There's No Crying in Baseball...

Tom Hanks's famous line from A League of Their Own may be true but emotions rear up at any time or place. And maybe tears aren't needed in baseball but emotions are required in stories especially romance novels. After all, love is the one emotion everyone chases after.

Thanks to another blog, I learned about the book, Emotional Structure: Creating the Story Beneath the Plot: A Guide for Screenwriters written by Peter Dunne. Don't let screenwriter turn you novelist away. It works whatever your genre.

The books offers a great many lessons but the first one is about knowing your story.
He separates this lesson into two parts:
1. Plot
2. Story

Plot is what happens and not just what happens but what happens to the protagonist.
Go ahead and read that sentence again.

Plot is what happens and not just what happens but what happens to the protagonist.

So you have the witness to a murder or a business collapse, a divorce or anything else that is outside the Protagonist. Some call it the External Conflict. This is what propels the pro tag to act.

Onto number 2-- Story:
Story is what it does to the who it's happening to.
Read it again and let it sink in.

Story is what it (the plot) does to the who (protag) it's happening to.
So your witness now has to decide whether to go to the police or stay quiet. This plot is affecting him and his life.

These two parts are the units of a novel or script. And you can't have one without the other.
So, you merge these two parts.

Let's say our no-doubt-dashing hero and homicide detective, must find the murderer of the local football hero. The town where the murder occurred is hometown and as part of his job, he must notify the boy's mother and his high-school girlfriend who broke his heart when she married his best friend. He plans to act professional and friendly without the warmth or how he always behaves with her. That's his emotional defenses. He hides behind the badge and uses the distance to hide how much she hurt him.

When he arrives at her home, she throws herself into his arms and weeps. She tells him that she needs him. He promises to give his attention to finding her son's murder. But his ex won't give up, pulling at the emotion in him and so he tries a different way until he can get back to normal. Those skills he developed before have failed him.

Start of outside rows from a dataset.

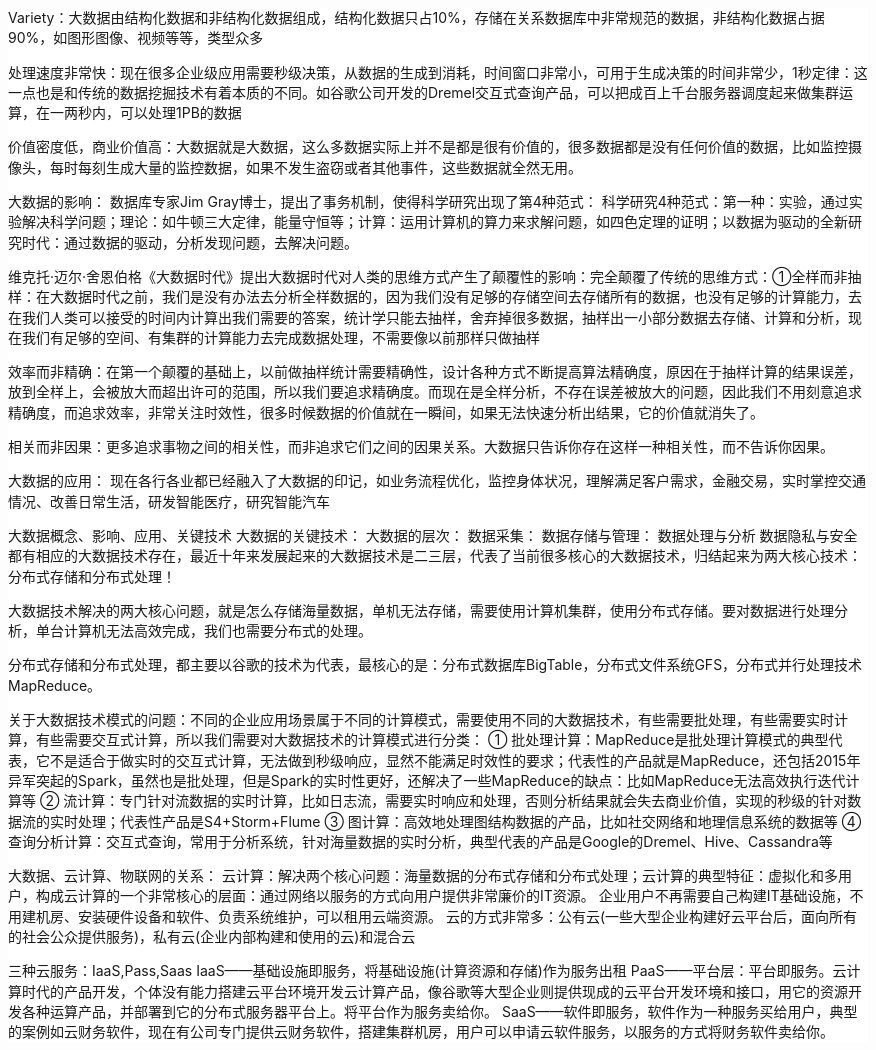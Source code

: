 Variety：大数据由结构化数据和非结构化数据组成，结构化数据只占10%，存储在关系数据库中非常规范的数据，非结构化数据占据90%，如图形图像、视频等等，类型众多

处理速度非常快：现在很多企业级应用需要秒级决策，从数据的生成到消耗，时间窗口非常小，可用于生成决策的时间非常少，1秒定律：这一点也是和传统的数据挖掘技术有着本质的不同。如谷歌公司开发的Dremel交互式查询产品，可以把成百上千台服务器调度起来做集群运算，在一两秒内，可以处理1PB的数据

价值密度低，商业价值高：大数据就是大数据，这么多数据实际上并不是都是很有价值的，很多数据都是没有任何价值的数据，比如监控摄像头，每时每刻生成大量的监控数据，如果不发生盗窃或者其他事件，这些数据就全然无用。

大数据的影响：
数据库专家Jim Gray博士，提出了事务机制，使得科学研究出现了第4种范式：
科学研究4种范式：第一种：实验，通过实验解决科学问题；理论：如牛顿三大定律，能量守恒等；计算：运用计算机的算力来求解问题，如四色定理的证明；以数据为驱动的全新研究时代：通过数据的驱动，分析发现问题，去解决问题。

维克托·迈尔·舍恩伯格《大数据时代》提出大数据时代对人类的思维方式产生了颠覆性的影响：完全颠覆了传统的思维方式：①全样而非抽样：在大数据时代之前，我们是没有办法去分析全样数据的，因为我们没有足够的存储空间去存储所有的数据，也没有足够的计算能力，去在我们人类可以接受的时间内计算出我们需要的答案，统计学只能去抽样，舍弃掉很多数据，抽样出一小部分数据去存储、计算和分析，现在我们有足够的空间、有集群的计算能力去完成数据处理，不需要像以前那样只做抽样

效率而非精确：在第一个颠覆的基础上，以前做抽样统计需要精确性，设计各种方式不断提高算法精确度，原因在于抽样计算的结果误差，放到全样上，会被放大而超出许可的范围，所以我们要追求精确度。而现在是全样分析，不存在误差被放大的问题，因此我们不用刻意追求精确度，而追求效率，非常关注时效性，很多时候数据的价值就在一瞬间，如果无法快速分析出结果，它的价值就消失了。

相关而非因果：更多追求事物之间的相关性，而非追求它们之间的因果关系。大数据只告诉你存在这样一种相关性，而不告诉你因果。

大数据的应用：
现在各行各业都已经融入了大数据的印记，如业务流程优化，监控身体状况，理解满足客户需求，金融交易，实时掌控交通情况、改善日常生活，研发智能医疗，研究智能汽车
 

大数据概念、影响、应用、关键技术
大数据的关键技术：
大数据的层次：
数据采集：
数据存储与管理：
数据处理与分析
数据隐私与安全
都有相应的大数据技术存在，最近十年来发展起来的大数据技术是二三层，代表了当前很多核心的大数据技术，归结起来为两大核心技术：分布式存储和分布式处理！

大数据技术解决的两大核心问题，就是怎么存储海量数据，单机无法存储，需要使用计算机集群，使用分布式存储。要对数据进行处理分析，单台计算机无法高效完成，我们也需要分布式的处理。

分布式存储和分布式处理，都主要以谷歌的技术为代表，最核心的是：分布式数据库BigTable，分布式文件系统GFS，分布式并行处理技术MapReduce。

关于大数据技术模式的问题：不同的企业应用场景属于不同的计算模式，需要使用不同的大数据技术，有些需要批处理，有些需要实时计算，有些需要交互式计算，所以我们需要对大数据技术的计算模式进行分类：
①	批处理计算：MapReduce是批处理计算模式的典型代表，它不是适合于做实时的交互式计算，无法做到秒级响应，显然不能满足时效性的要求；代表性的产品就是MapReduce，还包括2015年异军突起的Spark，虽然也是批处理，但是Spark的实时性更好，还解决了一些MapReduce的缺点：比如MapReduce无法高效执行迭代计算等
②	流计算：专门针对流数据的实时计算，比如日志流，需要实时响应和处理，否则分析结果就会失去商业价值，实现的秒级的针对数据流的实时处理；代表性产品是S4+Storm+Flume
③	图计算：高效地处理图结构数据的产品，比如社交网络和地理信息系统的数据等
④	查询分析计算：交互式查询，常用于分析系统，针对海量数据的实时分析，典型代表的产品是Google的Dremel、Hive、Cassandra等

 
大数据、云计算、物联网的关系：
云计算：解决两个核心问题：海量数据的分布式存储和分布式处理；云计算的典型特征：虚拟化和多用户，构成云计算的一个非常核心的层面：通过网络以服务的方式向用户提供非常廉价的IT资源。
企业用户不再需要自己构建IT基础设施，不用建机房、安装硬件设备和软件、负责系统维护，可以租用云端资源。
云的方式非常多：公有云(一些大型企业构建好云平台后，面向所有的社会公众提供服务)，私有云(企业内部构建和使用的云)和混合云
 
 
三种云服务：IaaS,Pass,Saas
IaaS——基础设施即服务，将基础设施(计算资源和存储)作为服务出租
PaaS——平台层：平台即服务。云计算时代的产品开发，个体没有能力搭建云平台环境开发云计算产品，像谷歌等大型企业则提供现成的云平台开发环境和接口，用它的资源开发各种运算产品，并部署到它的分布式服务器平台上。将平台作为服务卖给你。
SaaS——软件即服务，软件作为一种服务买给用户，典型的案例如云财务软件，现在有公司专门提供云财务软件，搭建集群机房，用户可以申请云软件服务，以服务的方式将财务软件卖给你。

Then something else happens. Let's say, the victim is his son. So he has to use another tactic, use another skill to get back to his normal. Then something else happens and the protag must react and this repeats to the end of story and each time, he learns a new tool by reacting in a new way until his weakness is exposed. He might be unaware of the exposed weakness but he must change or fail.

This leads to our story's climax when the character learns something. Here the emotion has to change because the hero has broken down his walls. Now he's a better healed person for it.